Regex response type is not respected
System Info
Using TGI through Inference Endpoints with this endpoint.
Reproduction
This is the example from the doc.
from huggingface_hub import InferenceClient
client = InferenceClient("https://o9blasawqn0vtw5b.us-east-1.aws.endpoints.huggingface.cloud")
regexp = "((25[0-5]|2[0-4]\\d|[01]?\\d\\d?)\\.){3}(25[0-5]|2[0-4]\\d|[01]?\\d\\d?)"
resp = client.text_generation(
f"What is Googles DNS? Please use the following regex: {regexp}",
seed=42,
grammar={
"type": "regex",
"value": regexp,
},
)
print(resp)
I get output:
1.1.1.1111111111111111111111111111111111111111111111111111111111111111111111111111111111111111111111
Expected behavior
I would expect to get a matching regex, so the last number should be between 0 and 255 and not a long sequence of 1s.
Using instead the models served on Inference API seem to work though:
from huggingface_hub import InferenceClient
client = InferenceClient("https://api-inference.huggingface.co/models/meta-llama/Meta-Llama-3.1-8B-Instruct")
regexp = "((25[0-5]|2[0-4]\\d|[01]?\\d\\d?)\\.){3}(25[0-5]|2[0-4]\\d|[01]?\\d\\d?)"
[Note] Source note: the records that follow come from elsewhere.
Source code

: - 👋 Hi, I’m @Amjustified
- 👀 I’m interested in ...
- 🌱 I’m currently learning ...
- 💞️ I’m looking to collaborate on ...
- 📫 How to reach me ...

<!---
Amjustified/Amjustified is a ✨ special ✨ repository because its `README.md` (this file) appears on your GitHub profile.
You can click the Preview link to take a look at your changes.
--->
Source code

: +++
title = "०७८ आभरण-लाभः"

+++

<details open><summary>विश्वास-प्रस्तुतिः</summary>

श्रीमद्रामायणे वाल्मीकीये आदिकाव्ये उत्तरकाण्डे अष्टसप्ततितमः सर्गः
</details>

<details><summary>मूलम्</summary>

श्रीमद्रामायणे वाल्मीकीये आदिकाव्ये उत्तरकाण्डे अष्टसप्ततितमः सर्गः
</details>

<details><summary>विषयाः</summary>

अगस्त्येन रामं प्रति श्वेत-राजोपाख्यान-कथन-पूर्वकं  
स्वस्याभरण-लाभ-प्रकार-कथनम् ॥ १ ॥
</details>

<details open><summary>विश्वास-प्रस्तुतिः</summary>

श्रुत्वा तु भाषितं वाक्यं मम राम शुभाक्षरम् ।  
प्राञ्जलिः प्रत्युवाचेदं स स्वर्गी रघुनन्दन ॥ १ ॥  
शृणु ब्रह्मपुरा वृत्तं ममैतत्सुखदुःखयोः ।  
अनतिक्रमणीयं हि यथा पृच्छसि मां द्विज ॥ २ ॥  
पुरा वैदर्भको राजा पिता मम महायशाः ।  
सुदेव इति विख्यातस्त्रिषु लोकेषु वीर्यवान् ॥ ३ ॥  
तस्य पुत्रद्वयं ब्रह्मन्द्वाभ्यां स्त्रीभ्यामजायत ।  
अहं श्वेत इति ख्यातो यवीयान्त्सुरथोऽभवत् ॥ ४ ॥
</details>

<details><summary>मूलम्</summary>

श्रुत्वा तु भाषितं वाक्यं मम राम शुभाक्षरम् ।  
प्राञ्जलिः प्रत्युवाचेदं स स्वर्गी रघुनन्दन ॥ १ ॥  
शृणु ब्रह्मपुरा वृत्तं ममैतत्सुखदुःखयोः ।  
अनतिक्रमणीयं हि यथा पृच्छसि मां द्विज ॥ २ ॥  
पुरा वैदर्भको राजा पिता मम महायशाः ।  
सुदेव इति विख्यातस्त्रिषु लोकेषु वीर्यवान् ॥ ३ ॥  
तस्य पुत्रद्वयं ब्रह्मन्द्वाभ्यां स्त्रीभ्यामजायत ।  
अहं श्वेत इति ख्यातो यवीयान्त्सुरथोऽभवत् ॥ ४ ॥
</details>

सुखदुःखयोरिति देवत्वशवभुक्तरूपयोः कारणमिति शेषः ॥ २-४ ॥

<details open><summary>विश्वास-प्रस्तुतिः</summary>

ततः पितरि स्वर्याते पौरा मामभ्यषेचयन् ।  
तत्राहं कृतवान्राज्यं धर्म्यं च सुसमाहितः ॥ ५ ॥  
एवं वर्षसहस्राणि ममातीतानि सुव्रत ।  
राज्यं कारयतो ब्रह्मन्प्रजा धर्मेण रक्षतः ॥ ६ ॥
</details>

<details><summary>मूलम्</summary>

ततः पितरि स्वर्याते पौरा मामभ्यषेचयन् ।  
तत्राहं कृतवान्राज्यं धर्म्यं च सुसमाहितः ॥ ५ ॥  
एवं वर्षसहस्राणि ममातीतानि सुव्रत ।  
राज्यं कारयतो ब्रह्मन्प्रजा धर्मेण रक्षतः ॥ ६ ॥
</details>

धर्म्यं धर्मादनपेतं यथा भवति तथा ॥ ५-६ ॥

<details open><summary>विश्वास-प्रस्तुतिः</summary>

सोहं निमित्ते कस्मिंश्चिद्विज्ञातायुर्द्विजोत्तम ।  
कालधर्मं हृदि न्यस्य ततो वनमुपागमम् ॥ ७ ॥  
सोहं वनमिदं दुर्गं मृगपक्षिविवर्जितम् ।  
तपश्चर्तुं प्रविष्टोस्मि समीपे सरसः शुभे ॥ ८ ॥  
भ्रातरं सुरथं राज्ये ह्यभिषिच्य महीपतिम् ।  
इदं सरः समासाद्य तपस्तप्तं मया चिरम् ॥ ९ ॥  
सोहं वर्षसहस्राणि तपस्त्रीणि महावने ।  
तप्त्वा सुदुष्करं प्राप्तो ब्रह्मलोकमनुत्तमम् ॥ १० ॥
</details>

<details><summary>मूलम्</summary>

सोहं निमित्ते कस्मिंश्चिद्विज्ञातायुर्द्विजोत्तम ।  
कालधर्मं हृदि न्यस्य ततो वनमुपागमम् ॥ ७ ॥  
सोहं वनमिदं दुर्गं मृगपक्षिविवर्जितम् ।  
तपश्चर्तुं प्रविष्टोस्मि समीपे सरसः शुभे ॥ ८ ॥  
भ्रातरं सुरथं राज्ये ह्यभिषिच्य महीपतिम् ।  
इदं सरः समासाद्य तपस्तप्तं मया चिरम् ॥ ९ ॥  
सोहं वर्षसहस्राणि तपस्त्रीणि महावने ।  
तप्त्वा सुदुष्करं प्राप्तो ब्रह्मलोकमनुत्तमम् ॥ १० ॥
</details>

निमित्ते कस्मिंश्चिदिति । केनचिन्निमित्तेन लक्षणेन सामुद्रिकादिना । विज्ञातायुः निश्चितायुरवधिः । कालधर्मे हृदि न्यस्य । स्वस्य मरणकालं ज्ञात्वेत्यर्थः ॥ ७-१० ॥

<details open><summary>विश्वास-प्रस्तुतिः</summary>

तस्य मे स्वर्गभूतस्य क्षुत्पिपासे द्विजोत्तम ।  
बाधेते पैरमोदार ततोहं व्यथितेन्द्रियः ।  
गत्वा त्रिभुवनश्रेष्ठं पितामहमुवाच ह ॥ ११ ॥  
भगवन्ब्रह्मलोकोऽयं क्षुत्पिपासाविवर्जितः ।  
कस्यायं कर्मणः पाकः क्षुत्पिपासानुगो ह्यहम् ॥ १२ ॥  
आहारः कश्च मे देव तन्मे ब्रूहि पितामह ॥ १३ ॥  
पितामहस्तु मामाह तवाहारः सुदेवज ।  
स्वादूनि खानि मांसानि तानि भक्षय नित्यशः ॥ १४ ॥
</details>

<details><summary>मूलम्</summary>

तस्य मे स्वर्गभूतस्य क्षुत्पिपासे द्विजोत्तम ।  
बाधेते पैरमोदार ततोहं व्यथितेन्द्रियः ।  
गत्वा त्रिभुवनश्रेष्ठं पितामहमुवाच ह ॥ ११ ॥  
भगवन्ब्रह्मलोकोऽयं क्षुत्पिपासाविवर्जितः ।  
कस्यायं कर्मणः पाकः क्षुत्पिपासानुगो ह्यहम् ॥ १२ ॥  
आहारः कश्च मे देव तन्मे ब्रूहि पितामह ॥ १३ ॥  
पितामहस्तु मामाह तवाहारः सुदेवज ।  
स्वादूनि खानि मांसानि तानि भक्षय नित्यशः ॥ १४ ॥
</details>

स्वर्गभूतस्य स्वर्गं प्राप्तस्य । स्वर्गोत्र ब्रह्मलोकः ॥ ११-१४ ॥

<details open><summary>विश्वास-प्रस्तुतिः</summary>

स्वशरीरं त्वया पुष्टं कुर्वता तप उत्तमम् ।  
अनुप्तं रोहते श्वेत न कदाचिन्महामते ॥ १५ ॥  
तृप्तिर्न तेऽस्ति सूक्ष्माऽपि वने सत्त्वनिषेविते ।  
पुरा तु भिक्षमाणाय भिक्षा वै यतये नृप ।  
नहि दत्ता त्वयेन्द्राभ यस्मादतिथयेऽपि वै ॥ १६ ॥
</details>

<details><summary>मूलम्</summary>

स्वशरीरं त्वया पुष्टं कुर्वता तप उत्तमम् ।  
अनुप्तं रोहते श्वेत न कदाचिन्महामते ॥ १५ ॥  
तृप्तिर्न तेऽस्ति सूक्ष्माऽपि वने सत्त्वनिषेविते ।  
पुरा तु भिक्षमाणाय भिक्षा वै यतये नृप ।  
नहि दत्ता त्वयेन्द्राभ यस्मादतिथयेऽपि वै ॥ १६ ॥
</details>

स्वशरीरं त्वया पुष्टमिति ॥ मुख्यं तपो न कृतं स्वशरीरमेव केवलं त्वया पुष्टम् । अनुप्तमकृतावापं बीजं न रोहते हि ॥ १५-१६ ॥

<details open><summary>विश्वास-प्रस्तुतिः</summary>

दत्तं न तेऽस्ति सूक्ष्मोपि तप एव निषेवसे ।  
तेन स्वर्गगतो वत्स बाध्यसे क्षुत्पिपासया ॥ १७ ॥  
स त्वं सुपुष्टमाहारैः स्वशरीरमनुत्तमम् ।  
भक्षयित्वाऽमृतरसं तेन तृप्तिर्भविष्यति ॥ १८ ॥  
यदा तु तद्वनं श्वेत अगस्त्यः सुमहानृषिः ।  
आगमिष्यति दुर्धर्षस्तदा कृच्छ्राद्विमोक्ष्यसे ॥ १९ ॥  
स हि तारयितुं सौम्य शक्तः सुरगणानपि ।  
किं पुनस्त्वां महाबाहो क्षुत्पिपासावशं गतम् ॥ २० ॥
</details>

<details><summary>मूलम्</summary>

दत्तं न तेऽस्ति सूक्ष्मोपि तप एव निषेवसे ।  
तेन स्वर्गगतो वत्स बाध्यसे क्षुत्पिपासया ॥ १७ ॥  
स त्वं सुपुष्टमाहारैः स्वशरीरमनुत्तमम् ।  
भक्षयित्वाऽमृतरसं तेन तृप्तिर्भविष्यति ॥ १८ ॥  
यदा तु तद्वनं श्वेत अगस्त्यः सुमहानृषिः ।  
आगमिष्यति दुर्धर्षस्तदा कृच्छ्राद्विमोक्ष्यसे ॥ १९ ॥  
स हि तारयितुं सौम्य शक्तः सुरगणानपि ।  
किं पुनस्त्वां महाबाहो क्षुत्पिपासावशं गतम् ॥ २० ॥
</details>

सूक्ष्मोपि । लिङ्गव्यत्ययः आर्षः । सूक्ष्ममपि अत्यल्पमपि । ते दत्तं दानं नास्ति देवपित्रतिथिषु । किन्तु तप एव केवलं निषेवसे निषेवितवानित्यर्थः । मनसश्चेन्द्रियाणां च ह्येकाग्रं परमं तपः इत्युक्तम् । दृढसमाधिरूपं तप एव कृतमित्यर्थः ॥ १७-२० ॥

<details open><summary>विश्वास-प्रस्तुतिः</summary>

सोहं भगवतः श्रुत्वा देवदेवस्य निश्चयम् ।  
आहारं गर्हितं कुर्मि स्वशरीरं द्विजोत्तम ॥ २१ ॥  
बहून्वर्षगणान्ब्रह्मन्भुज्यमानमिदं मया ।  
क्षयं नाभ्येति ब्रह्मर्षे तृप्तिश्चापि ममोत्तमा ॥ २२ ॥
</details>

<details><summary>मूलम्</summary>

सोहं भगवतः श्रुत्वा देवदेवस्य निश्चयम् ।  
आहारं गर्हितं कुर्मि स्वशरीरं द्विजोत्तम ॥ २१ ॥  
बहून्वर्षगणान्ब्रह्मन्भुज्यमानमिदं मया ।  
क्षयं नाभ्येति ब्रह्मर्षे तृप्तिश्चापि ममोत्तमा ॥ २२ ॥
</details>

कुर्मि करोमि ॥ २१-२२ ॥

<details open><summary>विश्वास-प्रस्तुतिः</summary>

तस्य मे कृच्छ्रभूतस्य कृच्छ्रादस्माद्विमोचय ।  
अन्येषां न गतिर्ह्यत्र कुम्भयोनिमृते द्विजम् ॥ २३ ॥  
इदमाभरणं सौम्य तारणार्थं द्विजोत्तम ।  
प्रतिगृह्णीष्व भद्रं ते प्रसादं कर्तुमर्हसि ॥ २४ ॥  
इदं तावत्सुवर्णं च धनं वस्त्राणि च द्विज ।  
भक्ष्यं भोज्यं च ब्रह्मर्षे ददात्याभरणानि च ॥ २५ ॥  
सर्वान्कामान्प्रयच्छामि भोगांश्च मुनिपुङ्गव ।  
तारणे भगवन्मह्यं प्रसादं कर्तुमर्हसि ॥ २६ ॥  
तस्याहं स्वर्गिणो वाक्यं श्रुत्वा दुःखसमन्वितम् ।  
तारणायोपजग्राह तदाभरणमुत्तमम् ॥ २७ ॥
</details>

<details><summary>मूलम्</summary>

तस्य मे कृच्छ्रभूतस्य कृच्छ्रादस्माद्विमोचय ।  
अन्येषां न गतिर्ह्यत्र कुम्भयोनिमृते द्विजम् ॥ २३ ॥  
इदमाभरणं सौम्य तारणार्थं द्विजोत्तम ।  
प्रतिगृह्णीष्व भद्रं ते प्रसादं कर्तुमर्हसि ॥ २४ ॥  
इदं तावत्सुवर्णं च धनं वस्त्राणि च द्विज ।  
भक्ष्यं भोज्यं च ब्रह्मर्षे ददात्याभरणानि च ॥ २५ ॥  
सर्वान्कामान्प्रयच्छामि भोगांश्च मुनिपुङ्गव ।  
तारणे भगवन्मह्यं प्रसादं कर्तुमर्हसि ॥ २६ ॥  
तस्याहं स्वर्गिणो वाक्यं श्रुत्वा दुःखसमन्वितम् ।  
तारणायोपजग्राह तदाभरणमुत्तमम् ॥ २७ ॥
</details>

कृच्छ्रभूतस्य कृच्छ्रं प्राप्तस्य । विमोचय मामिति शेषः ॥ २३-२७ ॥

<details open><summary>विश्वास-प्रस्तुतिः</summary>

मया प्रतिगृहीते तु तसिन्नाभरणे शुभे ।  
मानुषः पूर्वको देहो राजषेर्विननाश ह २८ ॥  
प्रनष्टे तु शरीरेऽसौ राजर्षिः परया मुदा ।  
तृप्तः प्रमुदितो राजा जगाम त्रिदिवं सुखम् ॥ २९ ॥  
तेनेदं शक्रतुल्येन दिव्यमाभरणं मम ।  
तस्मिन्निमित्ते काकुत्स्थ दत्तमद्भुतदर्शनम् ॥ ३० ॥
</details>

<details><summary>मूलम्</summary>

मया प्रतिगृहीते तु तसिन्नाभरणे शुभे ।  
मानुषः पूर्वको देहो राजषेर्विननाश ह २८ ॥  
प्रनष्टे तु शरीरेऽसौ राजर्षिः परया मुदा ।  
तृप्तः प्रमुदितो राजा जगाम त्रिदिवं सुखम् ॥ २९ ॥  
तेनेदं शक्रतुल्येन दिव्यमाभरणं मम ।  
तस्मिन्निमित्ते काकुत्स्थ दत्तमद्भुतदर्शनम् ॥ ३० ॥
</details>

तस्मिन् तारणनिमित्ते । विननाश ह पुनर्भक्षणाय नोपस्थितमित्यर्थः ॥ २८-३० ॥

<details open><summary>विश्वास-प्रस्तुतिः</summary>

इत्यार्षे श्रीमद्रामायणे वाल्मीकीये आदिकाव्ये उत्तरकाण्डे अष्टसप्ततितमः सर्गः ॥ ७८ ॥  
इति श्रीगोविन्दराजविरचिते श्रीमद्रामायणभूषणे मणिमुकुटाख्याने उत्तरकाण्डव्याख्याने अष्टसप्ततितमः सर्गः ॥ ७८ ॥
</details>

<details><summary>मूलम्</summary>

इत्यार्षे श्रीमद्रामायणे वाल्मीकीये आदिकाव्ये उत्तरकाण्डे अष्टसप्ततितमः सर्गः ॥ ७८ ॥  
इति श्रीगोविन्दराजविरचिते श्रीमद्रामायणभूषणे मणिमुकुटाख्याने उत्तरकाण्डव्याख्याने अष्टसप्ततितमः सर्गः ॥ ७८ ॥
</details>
resp = client.text_generation(
f"What is Googles DNS? Please use the following regex: {regexp}",
seed=42,
grammar={
"type": "regex",
"value": regexp,
},
)
print(resp)
Thanks for reporting @aymeric-roucher 🙌
I wonder if it's technically respecting the grammar 🤔 my hypothesis:
- every token respects the grammar since the token is a "1", so thats between 0 and 255
- at the end, instead of ending the sequence, the model just continues adding the "1" token until max tokens is reached
I've seen similar behavior with e.g "\n", especially on 8B and smaller models.
What's weird is that you get a different result on the Inference endpoint and API.
I'll ping @drbh for this one as well 👍
Hey @aymeric-roucher thanks for pointing this out, I believe there was a couple issues with the regex expression I originally added to the docs. I think the \\d? notion may have caused subtle issues with the grammar compilation. A similar yet more simple and valid IP grammar would be (((25[0-5]|2[0-4]|[01])\.){3}(25[0-5]|2[0-4]|[01])) and that would match 1.1.1.1, the final 1 should only appear once. Apologies for any confusion!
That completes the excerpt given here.